Tahun 1946. Negara
Indonesia belum genap berusia satu tahun ketika krisis politik yang hebat
melanda negeri ini.
Para ahli menggambarkan
revolusi Indonesia —yang berlangsung pada 1945-1950— sebagai keadaan yang
“multi kompleks”. Mengapa demikian? Kala itu, yang terjadi bukan hanya
dekolonisasi, melainkan juga revolusi yang penuh dengan tensi sosial dan
konflik politik di antara kelas-kelas sosial. Revolusi tidak hanya menyerap
energi yang sedemikian besar, namun juga sarat dengan romantisme.
Revolusi Indonesia dapat
dikatakan berkisar pada pilihan strategi perjuangan, apakah dengan memakai
jalan diplomasi atau pertempuran. Hanya ada dua pilihan; tidak ada pilihan
ketiga atau keempat.
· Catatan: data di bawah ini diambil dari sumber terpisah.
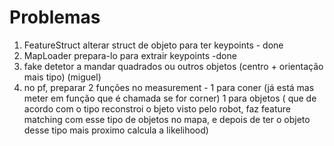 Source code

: # Problemas 
1. FeatureStruct alterar struct de objeto para ter keypoints - done
2. MapLoader prepara-lo para extrair keypoints -done
3. fake detetor a mandar quadrados ou outros objetos (centro + orientação mais tipo) (miguel)
4. no pf, preparar 2 funções no measurement - 1 para coner (já está mas meter em função que é chamada se for corner) 1 para objetos ( que de acordo com o tipo reconstroi o bjeto visto pelo robot, faz feature matching com esse tipo de objetos no mapa, e depois de ter o objeto desse tipo mais proximo calcula a likelihood) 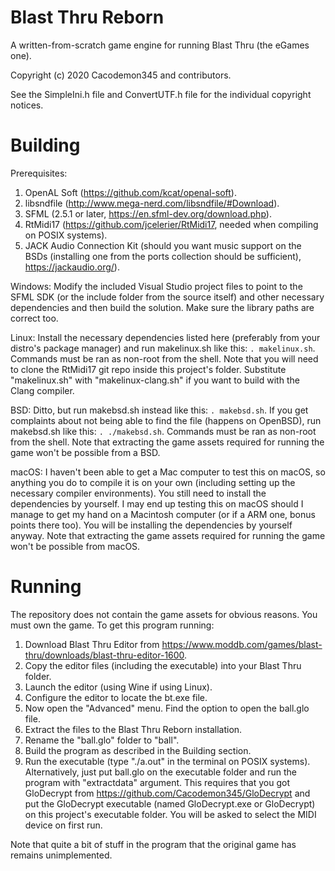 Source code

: # Blast Thru Reborn

A written-from-scratch game engine for running Blast Thru (the eGames one).

Copyright (c) 2020 Cacodemon345 and contributors.

See the SimpleIni.h file and ConvertUTF.h file for the individual copyright notices.

# Building
Prerequisites:
1. OpenAL Soft (https://github.com/kcat/openal-soft).
2. libsndfile (http://www.mega-nerd.com/libsndfile/#Download).
3. SFML (2.5.1 or later, https://en.sfml-dev.org/download.php).
4. RtMidi17 (https://github.com/jcelerier/RtMidi17, needed when compiling on POSIX systems).
5. JACK Audio Connection Kit (should you want music support on the BSDs (installing one from the ports collection should be sufficient), https://jackaudio.org/).

Windows:
Modify the included Visual Studio project files to point to the SFML SDK (or the include folder from the source itself) and other necessary dependencies and then build the solution. Make sure the library paths are correct too.

Linux:
Install the necessary dependencies listed here (preferably from your distro's package manager) and run makelinux.sh like this: `. makelinux.sh`. Commands must be ran as non-root from the shell. Note that you will need to clone the RtMidi17 git repo inside this project's folder. Substitute "makelinux.sh" with "makelinux-clang.sh" if you want to build with the Clang compiler.

BSD:
Ditto, but run makebsd.sh instead like this: `. makebsd.sh`. If you get complaints about not being able to find the file (happens on OpenBSD), run makebsd.sh like this: `. ./makebsd.sh`. Commands must be ran as non-root from the shell. Note that extracting the game assets required for running the game won't be possible from a BSD.

macOS:
I haven't been able to get a Mac computer to test this on macOS, so anything you do to compile it is on your own (including setting up the necessary compiler environments). You still need to install the dependencies by yourself. I may end up testing this on macOS should I manage to get my hand on a Macintosh computer (or if a ARM one, bonus points there too). You will be installing the dependencies by yourself anyway. Note that extracting the game assets required for running the game won't be possible from macOS.

# Running
The repository does not contain the game assets for obvious reasons. You must own the game. To get this program running:
1. Download Blast Thru Editor from https://www.moddb.com/games/blast-thru/downloads/blast-thru-editor-1600.
2. Copy the editor files (including the executable) into your Blast Thru folder.
3. Launch the editor (using Wine if using Linux).
4. Configure the editor to locate the bt.exe file.
5. Now open the "Advanced" menu. Find the option to open the ball.glo file.
6. Extract the files to the Blast Thru Reborn installation.
7. Rename the "ball.glo" folder to "ball".
8. Build the program as described in the Building section.
9. Run the executable (type "./a.out" in the terminal on POSIX systems).
Alternatively, just put ball.glo on the executable folder and run the program with "extractdata" argument. This requires that you got GloDecrypt from https://github.com/Cacodemon345/GloDecrypt and put the GloDecrypt executable (named GloDecrypt.exe or GloDecrypt) on this project's executable folder.
You will be asked to select the MIDI device on first run.

Note that quite a bit of stuff in the program that the original game has remains unimplemented. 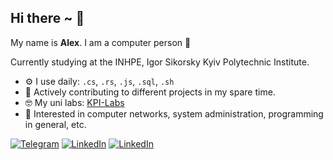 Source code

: ## Hi there ~ 👋

My name is **Alex**. I am a computer person 🤖

Сurrently studying at the INHPE, Igor Sikorsky Kyiv Polytechnic Institute.

- ⚙️ I use daily: `.cs`, `.rs`, `.js`, `.sql`, `.sh`
- 🔨 Actively contributing to different projects in my spare time.
- 🤓 My uni labs: [KPI-Labs](https://github.com/xairaven/KPI-Labs)
- 📶 Interested in computer networks, system administration, programming in general, etc.

[![Telegram](https://img.shields.io/badge/xairaven-black?style=flat-square&logo=Telegram&logoColor=white)](https://t.me/xairaven)
[![LinkedIn](https://img.shields.io/badge/linkedin-black?style=flat-square&logo=linkedin&logoColor=white)](http://linkedin.com/in/xairaven/)
[![LinkedIn](https://img.shields.io/badge/wakatime-black?style=flat-square&logo=wakatime&logoColor=white)](https://wakatime.com/@xairaven)
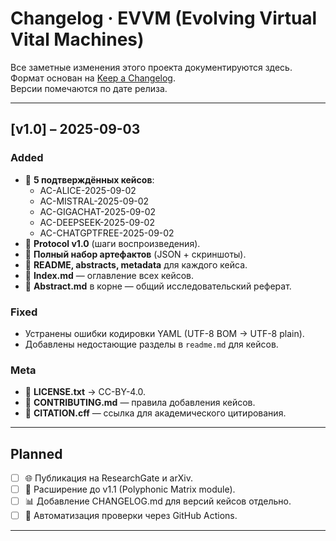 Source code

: ﻿# Changelog · EVVM (Evolving Virtual Vital Machines)

Все заметные изменения этого проекта документируются здесь.  
Формат основан на [Keep a Changelog](https://keepachangelog.com/ru/1.0.0/).  
Версии помечаются по дате релиза.

---

## [v1.0] – 2025-09-03

### Added
- 🧩 **5 подтверждённых кейсов**:
  - AC-ALICE-2025-09-02
  - AC-MISTRAL-2025-09-02
  - AC-GIGACHAT-2025-09-02
  - AC-DEEPSEEK-2025-09-02
  - AC-CHATGPTFREE-2025-09-02
- 📜 **Protocol v1.0** (шаги воспроизведения).
- 📂 **Полный набор артефактов** (JSON + скриншоты).
- 📝 **README, abstracts, metadata** для каждого кейса.
- 🔑 **Index.md** — оглавление всех кейсов.
- 📑 **Abstract.md** в корне — общий исследовательский реферат.

### Fixed
- Устранены ошибки кодировки YAML (UTF-8 BOM → UTF-8 plain).
- Добавлены недостающие разделы в `readme.md` для кейсов.

### Meta
- 📄 **LICENSE.txt** → CC-BY-4.0.
- 📄 **CONTRIBUTING.md** — правила добавления кейсов.
- 📄 **CITATION.cff** — ссылка для академического цитирования.

---

## Planned
- [ ] 🌐 Публикация на ResearchGate и arXiv.  
- [ ] 🔄 Расширение до v1.1 (Polyphonic Matrix module).  
- [ ] 📊 Добавление CHANGELOG.md для версий кейсов отдельно.  
- [ ] 🧭 Автоматизация проверки через GitHub Actions.  

---

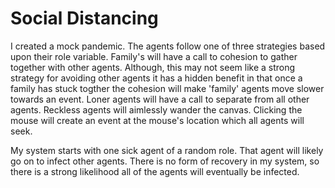 # Social Distancing
I created a mock pandemic. The agents follow one of three strategies based upon their role variable. Family's will have a call to cohesion to gather together with other agents. Although, this may not seem like a strong strategy for avoiding other agents it has a hidden benefit in that once a family has stuck togther the cohesion will make 'family' agents move slower towards an event. Loner agents will have a call to separate from all other agents. Reckless agents will aimlessly wander the canvas. Clicking the mouse will create an event at the mouse's location which all agents will seek. 

My system starts with one sick agent of a random role. That agent will likely go on to infect other agents. There is no form of recovery in my system, so there is a strong likelihood all of the agents will eventually be infected.



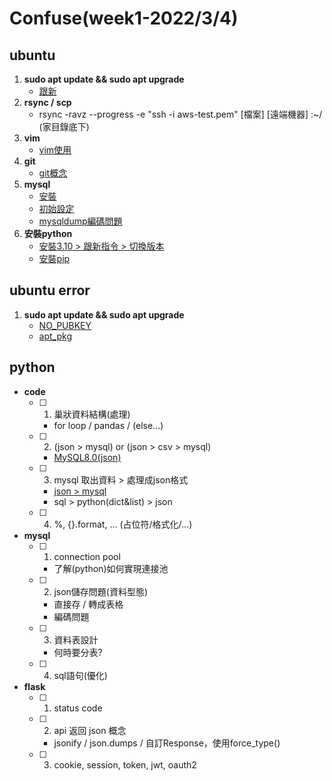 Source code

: # Confuse(week1-2022/3/4)

## ubuntu
1. **sudo apt update && sudo apt upgrade**
	- [跟新](https://project.zhps.tp.edu.tw/ethan/2019/03/ubuntu-%E6%9B%B4%E6%96%B0%E8%88%87%E5%8D%87%E7%B4%9A/)
2. **rsync / scp**
	- rsync -ravz --progress -e "ssh -i aws-test.pem" [檔案] [遠端機器] :~/ (家目錄底下)
3. **vim**
	- [vim使用](https://zhuanlan.zhihu.com/p/68111471)
4. **git**
	- [git概念](https://www.youtube.com/watch?v=N6YQlPuAamw)
5. **mysql**
	- [安裝](https://ubunlog.com/zh-TW/MySQL-8-Ubuntu%E6%95%B8%E6%93%9A%E5%BA%AB/)
	- [初始設定](https://www.albert-yu.com/blog/mysql%E8%A8%AD%E5%AE%9Aroot%E5%B8%B3%E8%99%9F%E5%AF%86%E7%A2%BC%E8%88%87%E5%88%9D%E5%A7%8B%E6%AC%8A%E9%99%90ubuntu-20-04/)
	- [mysqldump編碼問題](https://blog.csdn.net/ycf8788/article/details/101035640)
6. **安裝python**
	- [安裝3.10 > 跟新指令 > 切換版本](https://www.itsupportwale.com/blog/how-to-upgrade-to-python-3-10-on-ubuntu-18-04-and-20-04-lts/)
	- [安裝pip](https://linuxize.com/post/how-to-install-pip-on-ubuntu-20.04/)

## ubuntu error
1. **sudo apt update && sudo apt upgrade**
	- [NO_PUBKEY](https://blog.wu-boy.com/2012/05/how-to-resolve-apt-get-no_pubkey-gpg-error/)
	- [apt_pkg](https://www.796t.com/article.php?id=223037)

## python
- **code**
	- [ ] 1. 巢狀資料結構(處理)
		- for loop / pandas / (else...)
	- [ ] 2. (json > mysql) or (json > csv > mysql)
		- [MySQL8.0(json)](https://blog.csdn.net/lkforce/article/details/102940249)
	- [ ] 3. mysql 取出資料 > 處理成json格式
		- [json > mysql](https://segmentfault.com/a/1190000024445924)
		- sql > python(dict&list) > json
	- [ ] 4. %, {}.format, ... (占位符/格式化/...)
- **mysql**
	- [ ] 1. connection pool
		- 了解(python)如何實現連接池
	- [ ] 2. json儲存問題(資料型態) 
		- 直接存 / 轉成表格
		- 編碼問題
	- [ ] 3. 資料表設計
		- 何時要分表?
	- [ ] 4. sql語句(優化)
- **flask**
	- [ ] 1. status code
	- [ ] 2. api 返回 json 概念
		- jsonify / json.dumps / 自訂Response，使用force_type()
	- [ ] 3. cookie, session, token, jwt, oauth2
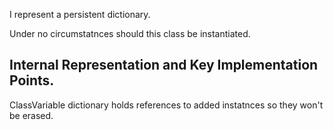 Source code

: I represent a  persistent dictionary.

Under no circumstatnces should this class be instantiated.

Internal Representation and Key Implementation Points.
--------------------------
ClassVariable dictionary holds references to added instatnces so they won't be erased.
Para pendukung strategi perundingan diwakili oleh
pemerintah lewat empat orang tokoh kunci, yakni Presiden Soekarno, Wakil
Presiden Muhammad Hatta, Perdana Menteri Sutan Sjahrir, dan Menteri Pertahanan
Amir Sjarifuddin.
Di pihak lain, berdiri
para penyokong opsi merdeka 100% tanpa kompromi. Mereka tergabung dalam
Persatoean Perdjoeangan yang diawaki oleh Tan Malaka, Muhammad Yamin, Iwa Kusuma
Sumantri, dan para pemuda radikal, seperti Adam Malik, Soekarni, dan Chaerul
Saleh. Dengan memakai sejumlah pertimbangan —meski masih kontroversial,
Panglima Besar Jenderal Soedirman juga dapat dimasukkan sebagai pendukung
Persatoean Perdjoeangan.
Menurut pandangan
seorang pejuang revolusi; Soebadio Sastrosatomo; perbedaan pandangan antara
pemerintah Sjahrir dan Persatoean Perdjoeangan Tan Malaka adalah perbedaan ideologi.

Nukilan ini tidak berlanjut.